Have you also contacted MHOL (missing horses on loan) on here? they are enormously helpful. Also I would suggest you get a facebook page set up pronto and put the link on here. To date, I know now of 2 dogs and 1 horse (all stolen) that were made too "hot to handle" by FB and were returned so it really does work.


----------



## stormhorse (8 July 2011)

would also advise to contact missing on loan & ensure ned online has been updated.


----------



## MHOL (8 July 2011)

missinghorsesonloan@gmail.com, free help to anyone with a missing horse, please contact us with details, thanks


----------



## jm2k (8 July 2011)

MHOL said:



missinghorsesonloan@gmail.com, free help to anyone with a missing horse, please contact us with details, thanks
		
Click to expand...

dont forget to get this on all the missing horses groups on Facebook, 
there was an ongoing group called debbie connolly (horse dealer) or something like that, she had done this LOADS of times and people all come forward under the group and shared loads of information.
she was actually arrested and charged with FRAUD, which may also be the case you need to push the police very hard to insist this happens here and also put a formal letter, recorded delivery (so you have proof), stating you want him back, giving XX days, if not then you will instruct the police and solicitor to commence proceedings against them. 
make it clear and concise that they broke the agreement and HOW they broke it, what you want them to do to resolve the situation, what will be done if they co-operate or ignore the letter.
this will give you more weight if you need to issue via courts etc, 
also contact the passport issue and inform them of the same and send them a copy of the above letter and demand that a flag is put on your horse's file. 
also contact microchipping and do the same. 

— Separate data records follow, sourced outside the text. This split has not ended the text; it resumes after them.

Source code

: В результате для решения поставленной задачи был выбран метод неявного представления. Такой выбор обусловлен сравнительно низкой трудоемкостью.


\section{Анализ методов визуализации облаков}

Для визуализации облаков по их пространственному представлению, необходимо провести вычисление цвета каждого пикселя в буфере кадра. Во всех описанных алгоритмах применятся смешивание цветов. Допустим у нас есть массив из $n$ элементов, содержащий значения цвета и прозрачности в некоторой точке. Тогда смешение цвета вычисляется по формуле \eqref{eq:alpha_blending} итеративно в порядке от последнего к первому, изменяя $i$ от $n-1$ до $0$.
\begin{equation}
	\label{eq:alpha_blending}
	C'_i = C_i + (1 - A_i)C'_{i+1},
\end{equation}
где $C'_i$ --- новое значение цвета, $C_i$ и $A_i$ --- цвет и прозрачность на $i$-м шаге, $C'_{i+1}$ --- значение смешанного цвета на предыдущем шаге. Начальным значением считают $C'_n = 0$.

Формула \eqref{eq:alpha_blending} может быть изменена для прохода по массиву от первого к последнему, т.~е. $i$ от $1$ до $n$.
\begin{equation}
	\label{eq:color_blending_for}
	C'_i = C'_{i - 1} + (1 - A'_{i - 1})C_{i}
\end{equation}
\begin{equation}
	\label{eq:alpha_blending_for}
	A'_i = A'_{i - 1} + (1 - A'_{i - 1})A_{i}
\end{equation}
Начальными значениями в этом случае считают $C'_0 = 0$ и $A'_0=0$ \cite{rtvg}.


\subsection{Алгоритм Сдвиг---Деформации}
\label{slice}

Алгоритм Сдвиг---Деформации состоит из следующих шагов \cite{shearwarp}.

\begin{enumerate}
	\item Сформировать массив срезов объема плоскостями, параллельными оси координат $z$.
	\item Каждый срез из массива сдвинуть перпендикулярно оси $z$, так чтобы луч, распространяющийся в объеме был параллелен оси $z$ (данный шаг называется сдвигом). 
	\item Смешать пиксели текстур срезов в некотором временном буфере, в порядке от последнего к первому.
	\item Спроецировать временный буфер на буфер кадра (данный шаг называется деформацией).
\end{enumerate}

Spread the word, riding clubs, vets, breed society, free papers, facebook !

GOOD LUCK


----------



## TallyHo123 (8 July 2011)

Sorry no help but fingers crossed he is found.


----------



## dancebaben (8 July 2011)

Thanks guys. Owner has since found the yard he has been moved to and is trying to arrange getting him home before he moves again!


----------



## LaurenM (12 July 2011)

dancebaben said:



			Thanks guys. Owner has since found the yard he has been moved to and is trying to arrange getting him home before he moves again!
		
Click to expand...

Hopefully whoever has him doesn't read that and move him again!


----------



## Tinseltoes (13 July 2011)

Hope she gets him home soon.


----------



## Loopypony (14 July 2011)

Hi guys,

This is my horse and we're yet to locate/hear about him so still searching round! I do know that he is in the same area (Nuneaton) though.

Please let me know if you have seen him at all! He's not easy to miss with his sarcoids.


----------



## amc (15 July 2011)

Good luck and have you contacted Missing on loan ? They are bloody wonderful in helping to get your horse back XX


----------



## MHOL (15 July 2011)

amc said:



			Good luck and have you contacted Missing on loan ? They are bloody wonderful in helping to get your horse back XX
		
Click to expand...

Aww, Thank you, please get in touch, we can help, we have a very good success rate in finding horses and can help you with the recovery process. missinghorsesonloan@gmail.com


----------



## Tinseltoes (15 July 2011)

Have you tried outside of Nuneaton,maybe towards Bedworth/coventry areas? Hope you find him soon.


----------